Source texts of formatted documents

•••

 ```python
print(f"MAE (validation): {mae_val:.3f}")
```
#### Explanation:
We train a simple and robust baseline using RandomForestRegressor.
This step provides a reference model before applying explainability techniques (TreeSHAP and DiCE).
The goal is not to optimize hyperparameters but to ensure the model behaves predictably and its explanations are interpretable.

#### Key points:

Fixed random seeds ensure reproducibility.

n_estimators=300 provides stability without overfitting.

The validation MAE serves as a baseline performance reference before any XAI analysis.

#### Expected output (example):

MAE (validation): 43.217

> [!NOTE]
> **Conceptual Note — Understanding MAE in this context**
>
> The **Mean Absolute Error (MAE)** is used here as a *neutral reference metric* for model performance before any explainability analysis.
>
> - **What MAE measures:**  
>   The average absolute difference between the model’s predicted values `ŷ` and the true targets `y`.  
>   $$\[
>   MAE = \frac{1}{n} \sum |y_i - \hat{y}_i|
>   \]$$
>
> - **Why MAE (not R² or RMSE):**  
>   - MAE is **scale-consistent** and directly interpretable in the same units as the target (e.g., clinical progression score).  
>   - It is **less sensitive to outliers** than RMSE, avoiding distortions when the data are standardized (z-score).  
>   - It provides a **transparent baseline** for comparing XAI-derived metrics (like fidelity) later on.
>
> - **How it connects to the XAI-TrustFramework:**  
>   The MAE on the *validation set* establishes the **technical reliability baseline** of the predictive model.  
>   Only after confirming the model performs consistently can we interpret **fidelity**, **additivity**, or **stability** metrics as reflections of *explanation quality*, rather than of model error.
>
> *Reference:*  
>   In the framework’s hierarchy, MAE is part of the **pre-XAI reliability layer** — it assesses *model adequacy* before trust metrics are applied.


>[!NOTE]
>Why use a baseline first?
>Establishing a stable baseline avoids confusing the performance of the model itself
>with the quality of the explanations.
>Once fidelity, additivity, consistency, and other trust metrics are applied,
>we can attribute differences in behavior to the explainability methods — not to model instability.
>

•••

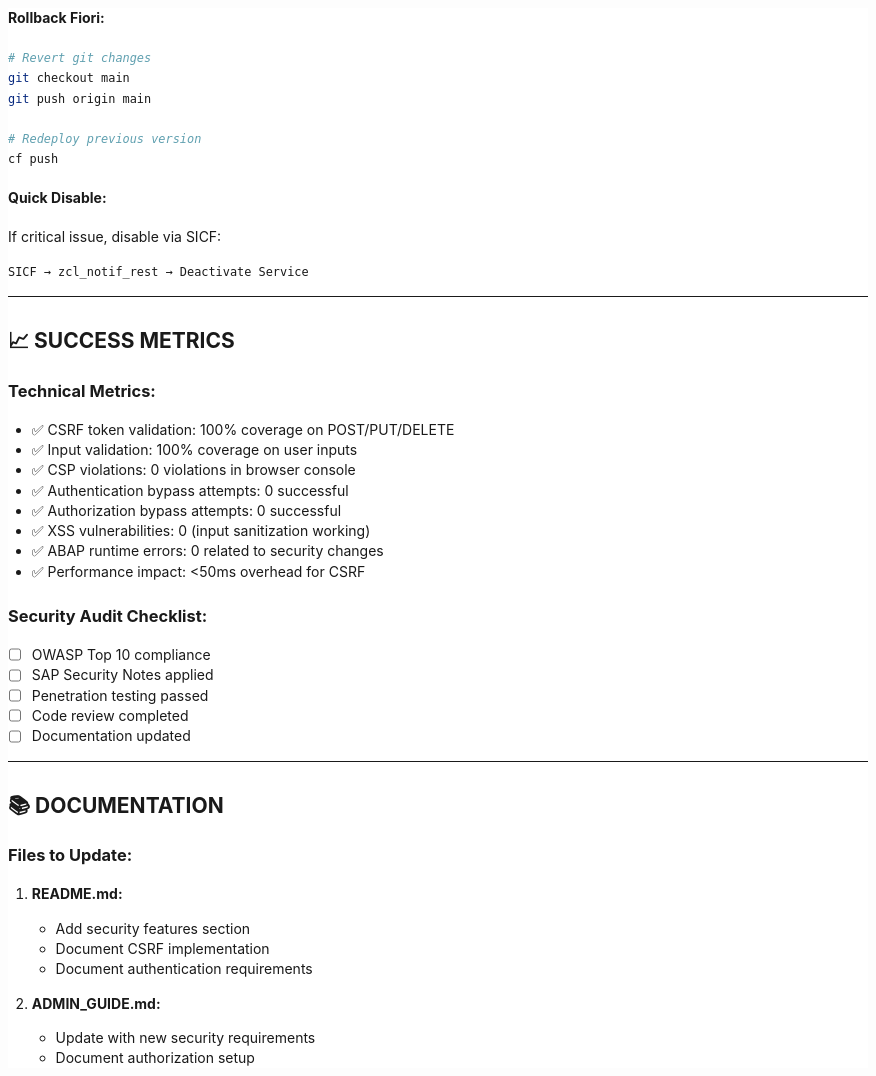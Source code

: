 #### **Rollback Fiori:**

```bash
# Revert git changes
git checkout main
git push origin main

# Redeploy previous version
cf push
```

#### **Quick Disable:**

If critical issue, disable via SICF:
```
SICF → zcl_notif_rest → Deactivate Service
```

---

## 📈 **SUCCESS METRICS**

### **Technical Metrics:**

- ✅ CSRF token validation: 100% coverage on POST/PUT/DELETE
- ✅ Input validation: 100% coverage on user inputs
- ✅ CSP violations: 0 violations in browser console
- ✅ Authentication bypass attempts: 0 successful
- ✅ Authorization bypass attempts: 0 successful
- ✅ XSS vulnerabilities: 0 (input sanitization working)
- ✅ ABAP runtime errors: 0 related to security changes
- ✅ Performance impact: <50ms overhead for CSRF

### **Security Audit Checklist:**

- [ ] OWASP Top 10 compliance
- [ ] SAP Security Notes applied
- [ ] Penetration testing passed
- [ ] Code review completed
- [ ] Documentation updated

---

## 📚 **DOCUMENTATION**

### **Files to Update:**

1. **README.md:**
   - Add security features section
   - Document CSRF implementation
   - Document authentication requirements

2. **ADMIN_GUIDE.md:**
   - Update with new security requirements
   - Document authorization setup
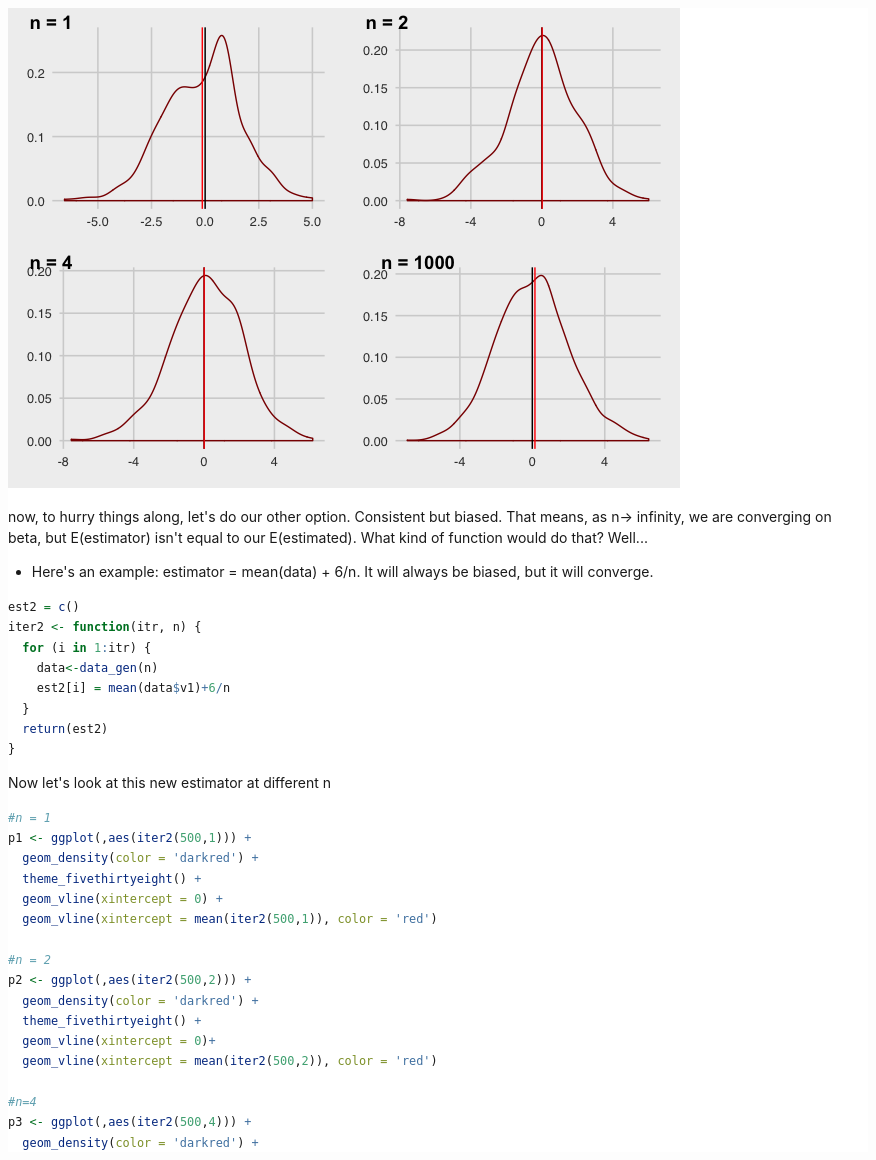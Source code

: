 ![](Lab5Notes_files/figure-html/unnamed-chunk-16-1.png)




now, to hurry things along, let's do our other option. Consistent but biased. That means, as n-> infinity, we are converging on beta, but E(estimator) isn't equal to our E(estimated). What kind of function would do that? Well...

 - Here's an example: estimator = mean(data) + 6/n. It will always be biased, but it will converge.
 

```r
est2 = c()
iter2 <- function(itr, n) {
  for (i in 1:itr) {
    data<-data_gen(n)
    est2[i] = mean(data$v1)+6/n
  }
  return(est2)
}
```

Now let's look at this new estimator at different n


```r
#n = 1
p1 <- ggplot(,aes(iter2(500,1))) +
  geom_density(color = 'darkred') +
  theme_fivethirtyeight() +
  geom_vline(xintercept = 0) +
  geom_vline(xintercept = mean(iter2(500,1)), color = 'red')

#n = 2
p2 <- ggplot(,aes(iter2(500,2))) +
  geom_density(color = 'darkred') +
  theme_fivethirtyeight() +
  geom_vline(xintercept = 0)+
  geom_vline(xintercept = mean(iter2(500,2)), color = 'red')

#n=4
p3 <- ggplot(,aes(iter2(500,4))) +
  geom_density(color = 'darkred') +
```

•••

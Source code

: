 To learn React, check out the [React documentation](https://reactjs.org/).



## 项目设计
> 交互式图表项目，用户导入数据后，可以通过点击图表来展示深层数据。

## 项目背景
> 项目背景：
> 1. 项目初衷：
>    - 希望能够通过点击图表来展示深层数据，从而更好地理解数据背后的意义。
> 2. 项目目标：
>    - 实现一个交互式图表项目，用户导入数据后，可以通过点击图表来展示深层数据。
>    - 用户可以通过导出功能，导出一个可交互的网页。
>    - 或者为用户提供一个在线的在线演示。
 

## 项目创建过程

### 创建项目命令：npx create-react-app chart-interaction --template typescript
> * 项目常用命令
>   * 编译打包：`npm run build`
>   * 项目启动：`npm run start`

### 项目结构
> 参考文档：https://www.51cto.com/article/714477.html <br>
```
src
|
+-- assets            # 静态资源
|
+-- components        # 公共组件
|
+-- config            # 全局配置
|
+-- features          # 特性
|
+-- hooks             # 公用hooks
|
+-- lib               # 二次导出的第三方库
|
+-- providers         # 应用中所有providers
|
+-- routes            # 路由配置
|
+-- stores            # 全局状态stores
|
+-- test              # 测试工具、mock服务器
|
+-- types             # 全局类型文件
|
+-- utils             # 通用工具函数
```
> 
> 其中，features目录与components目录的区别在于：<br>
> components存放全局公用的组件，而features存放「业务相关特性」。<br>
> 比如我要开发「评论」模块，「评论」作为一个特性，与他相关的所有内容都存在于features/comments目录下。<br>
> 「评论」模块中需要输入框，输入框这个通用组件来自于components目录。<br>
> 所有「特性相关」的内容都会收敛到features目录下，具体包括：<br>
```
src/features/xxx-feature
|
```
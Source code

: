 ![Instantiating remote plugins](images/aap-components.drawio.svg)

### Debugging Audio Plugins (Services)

•••

#### DESCRIPTION OF THE TASK:
Please copy out each line in the entries that mentions the string "biased".

#### RESPONSE BELOW:
now, to hurry things along, let's do our other option. Consistent but biased. That means, as n-> infinity, we are converging on beta, but E(estimator) isn't equal to our E(estimated). What kind of function would do that? Well...
 - Here's an example: estimator = mean(data) + 6/n. It will always be biased, but it will converge.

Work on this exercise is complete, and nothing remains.